Task goal: Each record below should be set down exactly.

[Stored data]
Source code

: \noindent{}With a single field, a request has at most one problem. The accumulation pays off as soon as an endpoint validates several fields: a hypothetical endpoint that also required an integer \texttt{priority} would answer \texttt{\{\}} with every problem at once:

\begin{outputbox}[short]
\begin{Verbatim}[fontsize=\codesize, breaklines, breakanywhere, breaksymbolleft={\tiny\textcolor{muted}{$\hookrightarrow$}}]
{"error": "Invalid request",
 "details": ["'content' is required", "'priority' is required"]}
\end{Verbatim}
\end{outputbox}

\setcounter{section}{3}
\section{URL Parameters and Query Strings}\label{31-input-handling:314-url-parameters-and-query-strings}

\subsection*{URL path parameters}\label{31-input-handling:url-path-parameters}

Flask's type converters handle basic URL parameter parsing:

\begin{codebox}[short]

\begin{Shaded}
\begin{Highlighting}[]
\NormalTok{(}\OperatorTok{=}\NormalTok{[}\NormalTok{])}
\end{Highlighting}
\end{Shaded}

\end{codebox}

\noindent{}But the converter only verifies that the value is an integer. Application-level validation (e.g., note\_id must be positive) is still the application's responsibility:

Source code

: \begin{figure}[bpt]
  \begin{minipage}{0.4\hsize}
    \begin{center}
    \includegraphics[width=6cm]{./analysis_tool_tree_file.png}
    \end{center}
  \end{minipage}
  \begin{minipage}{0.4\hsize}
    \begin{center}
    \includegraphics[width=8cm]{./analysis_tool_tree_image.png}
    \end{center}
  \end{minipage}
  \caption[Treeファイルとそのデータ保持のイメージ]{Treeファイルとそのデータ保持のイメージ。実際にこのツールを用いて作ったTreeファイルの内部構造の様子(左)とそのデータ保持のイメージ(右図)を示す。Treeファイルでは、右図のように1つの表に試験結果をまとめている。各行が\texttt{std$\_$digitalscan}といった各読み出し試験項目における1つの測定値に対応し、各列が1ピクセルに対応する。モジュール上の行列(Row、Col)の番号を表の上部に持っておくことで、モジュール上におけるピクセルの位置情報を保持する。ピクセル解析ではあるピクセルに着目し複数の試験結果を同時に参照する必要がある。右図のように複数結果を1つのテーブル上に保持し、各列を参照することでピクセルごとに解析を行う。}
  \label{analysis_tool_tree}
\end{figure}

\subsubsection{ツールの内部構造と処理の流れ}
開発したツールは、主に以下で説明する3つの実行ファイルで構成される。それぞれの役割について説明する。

Output of the task:
Source code

: \noindent{}With a single field, a request has at most one problem. The accumulation pays off as soon as an endpoint validates several fields: a hypothetical endpoint that also required an integer \texttt{priority} would answer \texttt{\{\}} with every problem at once:

\begin{outputbox}[short]
\begin{Verbatim}[fontsize=\codesize, breaklines, breakanywhere, breaksymbolleft={\tiny\textcolor{muted}{$\hookrightarrow$}}]
{"error": "Invalid request",
 "details": ["'content' is required", "'priority' is required"]}
\end{Verbatim}
\end{outputbox}

\setcounter{section}{3}
\section{URL Parameters and Query Strings}\label{31-input-handling:314-url-parameters-and-query-strings}

\subsection*{URL path parameters}\label{31-input-handling:url-path-parameters}

Flask's type converters handle basic URL parameter parsing:

\begin{codebox}[short]

\begin{Shaded}
\begin{Highlighting}[]
\NormalTok{(}\OperatorTok{=}\NormalTok{[}\NormalTok{])}
\end{Highlighting}
\end{Shaded}

\end{codebox}

\noindent{}But the converter only verifies that the value is an integer. Application-level validation (e.g., note\_id must be positive) is still the application's responsibility:

Source code

: \begin{figure}[bpt]
  \begin{minipage}{0.4\hsize}
    \begin{center}
    \includegraphics[width=6cm]{./analysis_tool_tree_file.png}
    \end{center}
  \end{minipage}
  \begin{minipage}{0.4\hsize}
    \begin{center}
    \includegraphics[width=8cm]{./analysis_tool_tree_image.png}
    \end{center}
  \end{minipage}
  \caption[Treeファイルとそのデータ保持のイメージ]{Treeファイルとそのデータ保持のイメージ。実際にこのツールを用いて作ったTreeファイルの内部構造の様子(左)とそのデータ保持のイメージ(右図)を示す。Treeファイルでは、右図のように1つの表に試験結果をまとめている。各行が\texttt{std$\_$digitalscan}といった各読み出し試験項目における1つの測定値に対応し、各列が1ピクセルに対応する。モジュール上の行列(Row、Col)の番号を表の上部に持っておくことで、モジュール上におけるピクセルの位置情報を保持する。ピクセル解析ではあるピクセルに着目し複数の試験結果を同時に参照する必要がある。右図のように複数結果を1つのテーブル上に保持し、各列を参照することでピクセルごとに解析を行う。}
  \label{analysis_tool_tree}
\end{figure}

\subsubsection{ツールの内部構造と処理の流れ}
開発したツールは、主に以下で説明する3つの実行ファイルで構成される。それぞれの役割について説明する。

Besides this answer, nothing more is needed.